Yn: Hayır, sen sadece kafama süt döktü sanıyorsun.
Wong: Başka ne yaptı peki?
Yn: Of, şuan başım ağrıyor. Sonra konuşalım.
Wong: Eve gidelim. Çantanı ben taşırım.
Yn: Gerek yok ağır değil.
Wong: Hayır ver.
Yn: Peki, taşı o zaman.
Çantamı Wong'a verdim ve eve doğru ilerledim. Eve varınca hemen üstümü değiştirip markete gittim.
Go-Eun'un evine gittim ve oturup aldığım şeyleri yedik, yerken film izlemeye karar verdik. Film bitince kalktım ve Go-Eun'un yatağına uzandım ve uyudum.Go-Eun: Yn! Uyan yemek hazır!
Yn: Geliyorum tamam.
Go-Eun yemek hazırlamış ve sofrayı kurmuştu, bana sesleniyordu. Kalktım ve sofraya oturdum.
Go-Eun: Ailem yarın gelecek.
Yn: Amerika'da işleri bitti mi?
Go-Eun: Evet bitti bu sefer benim İtalya'da aşkımı bulma işim kaldı.
Yn: Ciddi olma ya o orangutana nasıl aşık oluyorsun cidden?
Go-Eun: Dan-Moo diye kudururken ben böyle demiyordum ama Yn hanım.
Yn: Sus be.
Bir anda kapı çaldı. Kalktım.
Yn: Ben açarım.
Go-Eun: Önce kapı deliğinden bak.
Yn: Tamam.
Kapıya gittim ve delikten baktım kimse yoktu. Kapıyı açıp baktım.
Wong kapının önünde elinde çiçek ile beni bekliyordu.
Yn: Wong, burada olduğumu nereden bildin?
Wong: Ben bilirim, boşver şimdi.
Wong çiçeği bana uzattı ve çiçeği almak için elimi uzattım.

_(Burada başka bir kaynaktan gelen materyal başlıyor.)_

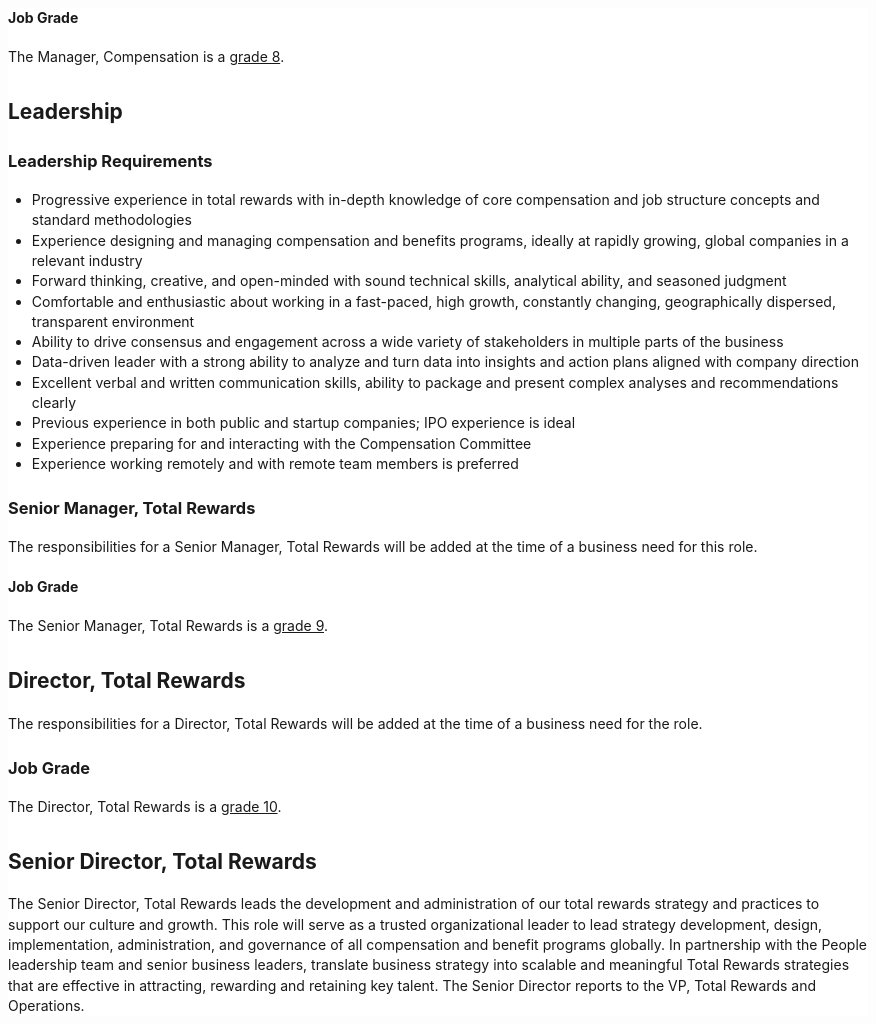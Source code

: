 #### Job Grade

The Manager, Compensation is a [grade 8](/handbook/total-rewards/compensation/compensation-calculator/#gitlab-job-grades).

## Leadership

### Leadership Requirements

- Progressive experience in total rewards with in-depth knowledge of core compensation and job structure concepts and standard methodologies
- Experience designing and managing compensation and benefits programs, ideally at rapidly growing, global companies in a relevant industry
- Forward thinking, creative, and open-minded with sound technical skills, analytical ability, and seasoned judgment
- Comfortable and enthusiastic about working in a fast-paced, high growth, constantly changing, geographically dispersed, transparent environment
- Ability to drive consensus and engagement across a wide variety of stakeholders in multiple parts of the business
- Data-driven leader with a strong ability to analyze and turn data into insights and action plans aligned with company direction
- Excellent verbal and written communication skills, ability to package and present complex analyses and recommendations clearly
- Previous experience in both public and startup companies; IPO experience is ideal
- Experience preparing for and interacting with the Compensation Committee
- Experience working remotely and with remote team members is preferred

### Senior Manager, Total Rewards

The responsibilities for a Senior Manager, Total Rewards will be added at the time of a business need for this role.

#### Job Grade

The Senior Manager, Total Rewards is a [grade 9](/handbook/total-rewards/compensation/compensation-calculator/#gitlab-job-grades).

## Director, Total Rewards

The responsibilities for a Director, Total Rewards will be added at the time of a business need for the role.

### Job Grade

The Director, Total Rewards is a [grade 10](/handbook/total-rewards/compensation/compensation-calculator/#gitlab-job-grades).

## Senior Director, Total Rewards

The Senior Director, Total Rewards leads the development and administration of our total rewards strategy and practices to support our culture and growth.  This role will serve as a trusted organizational leader to lead strategy development, design, implementation, administration, and governance of all compensation and benefit programs globally.  In partnership with the People leadership team and senior business leaders, translate business strategy into scalable and meaningful Total Rewards strategies that are effective in attracting, rewarding and retaining key talent.  The Senior Director reports to the VP, Total Rewards and Operations.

Wong elimden tutup beni kendine çekti. Belimden tuttu ve iyice yaklaştı.
Yn: Wong ne yapıyorsun? Biri görecek, bırak beni!
Wong: Görsünler ne olacak?
Yn: Ya olur mu öyle şey?
Wong: Bal gibi de olur. Bak ne yapıyorum.
Wong tam beni öpecekken Go-Eun geldi ve şaşkın şaşkın baktı.
Go-Eun: Yn, neler oluyor?
Wong belimi bıraktı ve geri çekildi.
Yn: Boşver. Ben eve gideceğim sen tek ye.